[Saved data entries]

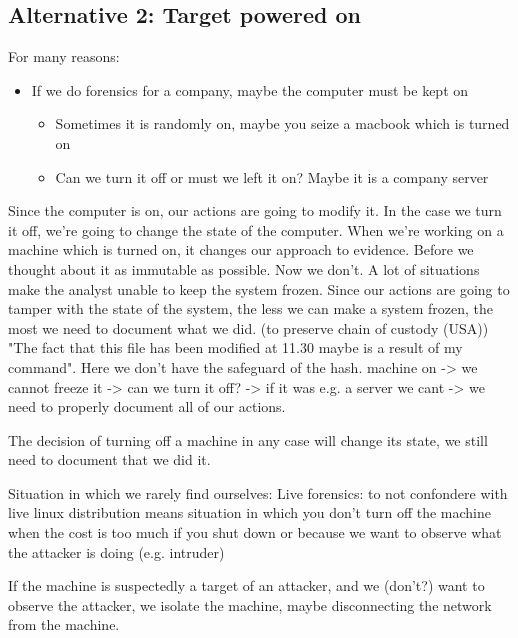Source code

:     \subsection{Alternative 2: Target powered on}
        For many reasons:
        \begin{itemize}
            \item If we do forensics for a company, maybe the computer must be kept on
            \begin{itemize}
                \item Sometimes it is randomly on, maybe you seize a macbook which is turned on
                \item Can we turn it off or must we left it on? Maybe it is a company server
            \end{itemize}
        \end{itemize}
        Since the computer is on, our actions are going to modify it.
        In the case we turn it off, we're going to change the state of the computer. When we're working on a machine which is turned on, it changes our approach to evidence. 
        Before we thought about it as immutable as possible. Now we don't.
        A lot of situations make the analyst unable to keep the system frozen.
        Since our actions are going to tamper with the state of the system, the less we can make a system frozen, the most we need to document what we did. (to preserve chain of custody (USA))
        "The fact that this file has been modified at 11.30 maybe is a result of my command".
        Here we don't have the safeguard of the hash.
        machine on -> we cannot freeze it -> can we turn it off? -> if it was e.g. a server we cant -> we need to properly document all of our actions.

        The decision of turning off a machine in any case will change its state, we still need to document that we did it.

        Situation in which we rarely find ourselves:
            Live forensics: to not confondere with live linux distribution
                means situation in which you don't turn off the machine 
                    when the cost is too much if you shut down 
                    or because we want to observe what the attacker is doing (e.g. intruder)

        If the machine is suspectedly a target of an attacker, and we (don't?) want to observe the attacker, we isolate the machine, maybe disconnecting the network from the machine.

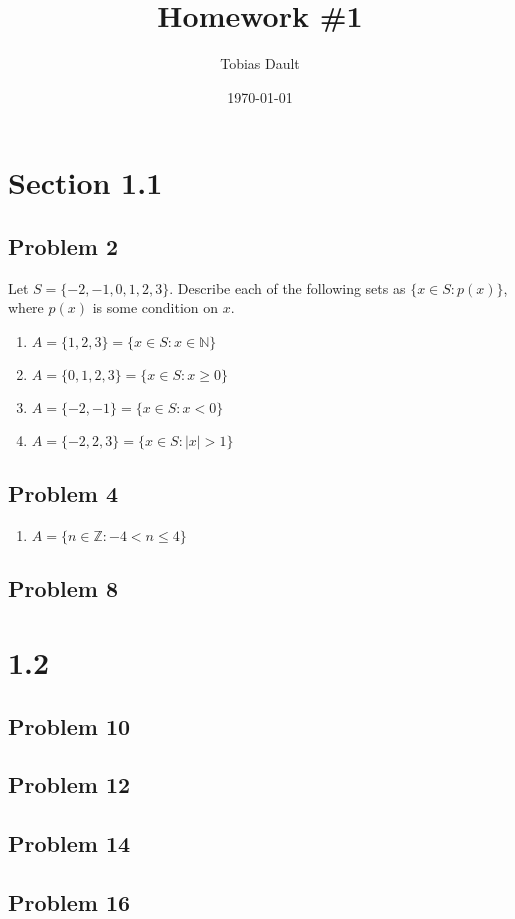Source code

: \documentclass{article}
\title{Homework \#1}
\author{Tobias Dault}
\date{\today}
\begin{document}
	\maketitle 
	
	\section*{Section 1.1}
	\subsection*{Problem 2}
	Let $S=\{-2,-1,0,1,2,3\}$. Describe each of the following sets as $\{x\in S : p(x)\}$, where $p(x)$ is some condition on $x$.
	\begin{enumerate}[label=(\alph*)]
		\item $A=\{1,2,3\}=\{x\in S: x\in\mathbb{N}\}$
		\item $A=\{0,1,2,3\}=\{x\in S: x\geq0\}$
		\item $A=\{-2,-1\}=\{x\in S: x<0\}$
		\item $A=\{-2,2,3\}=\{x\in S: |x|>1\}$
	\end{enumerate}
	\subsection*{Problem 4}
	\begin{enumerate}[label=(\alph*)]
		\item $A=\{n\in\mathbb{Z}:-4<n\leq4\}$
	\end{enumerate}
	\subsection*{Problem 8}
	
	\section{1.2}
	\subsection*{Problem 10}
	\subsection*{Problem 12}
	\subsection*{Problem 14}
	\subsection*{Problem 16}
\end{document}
==
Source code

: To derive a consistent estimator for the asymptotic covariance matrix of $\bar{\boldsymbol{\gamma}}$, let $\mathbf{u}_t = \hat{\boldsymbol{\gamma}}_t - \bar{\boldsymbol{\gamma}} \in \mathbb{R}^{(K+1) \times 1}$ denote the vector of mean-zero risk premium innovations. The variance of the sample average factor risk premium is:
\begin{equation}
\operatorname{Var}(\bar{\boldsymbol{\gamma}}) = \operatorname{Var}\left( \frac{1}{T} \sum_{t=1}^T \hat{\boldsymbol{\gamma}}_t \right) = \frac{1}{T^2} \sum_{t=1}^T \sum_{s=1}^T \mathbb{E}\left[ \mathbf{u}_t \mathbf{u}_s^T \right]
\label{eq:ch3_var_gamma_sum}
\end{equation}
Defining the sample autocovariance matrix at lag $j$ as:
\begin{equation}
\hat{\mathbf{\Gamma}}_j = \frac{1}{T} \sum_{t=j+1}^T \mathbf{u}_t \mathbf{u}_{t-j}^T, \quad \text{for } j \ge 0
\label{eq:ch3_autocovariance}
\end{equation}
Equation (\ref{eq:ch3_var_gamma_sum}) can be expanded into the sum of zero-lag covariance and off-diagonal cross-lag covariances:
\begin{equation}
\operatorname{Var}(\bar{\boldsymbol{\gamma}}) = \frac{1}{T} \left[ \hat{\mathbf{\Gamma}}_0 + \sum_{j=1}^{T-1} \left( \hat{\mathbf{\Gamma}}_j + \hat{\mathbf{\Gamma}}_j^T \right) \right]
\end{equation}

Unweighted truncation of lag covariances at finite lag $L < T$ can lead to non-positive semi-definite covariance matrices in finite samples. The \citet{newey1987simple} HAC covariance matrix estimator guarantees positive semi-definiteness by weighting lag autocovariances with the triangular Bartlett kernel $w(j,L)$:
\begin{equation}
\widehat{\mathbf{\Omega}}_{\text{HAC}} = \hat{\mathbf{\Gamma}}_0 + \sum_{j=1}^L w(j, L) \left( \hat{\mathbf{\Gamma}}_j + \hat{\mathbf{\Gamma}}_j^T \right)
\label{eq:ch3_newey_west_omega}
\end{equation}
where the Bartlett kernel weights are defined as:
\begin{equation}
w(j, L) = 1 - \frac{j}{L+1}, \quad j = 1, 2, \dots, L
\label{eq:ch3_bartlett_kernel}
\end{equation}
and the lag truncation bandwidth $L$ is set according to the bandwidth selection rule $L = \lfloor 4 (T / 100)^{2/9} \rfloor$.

# EXERCISE:
If the word "computer" is on a line above, return that line.

# RESULT FOR THIS EXERCISE:
            \item If we do forensics for a company, maybe the computer must be kept on
        Since the computer is on, our actions are going to modify it.
        In the case we turn it off, we're going to change the state of the computer. When we're working on a machine which is turned on, it changes our approach to evidence. 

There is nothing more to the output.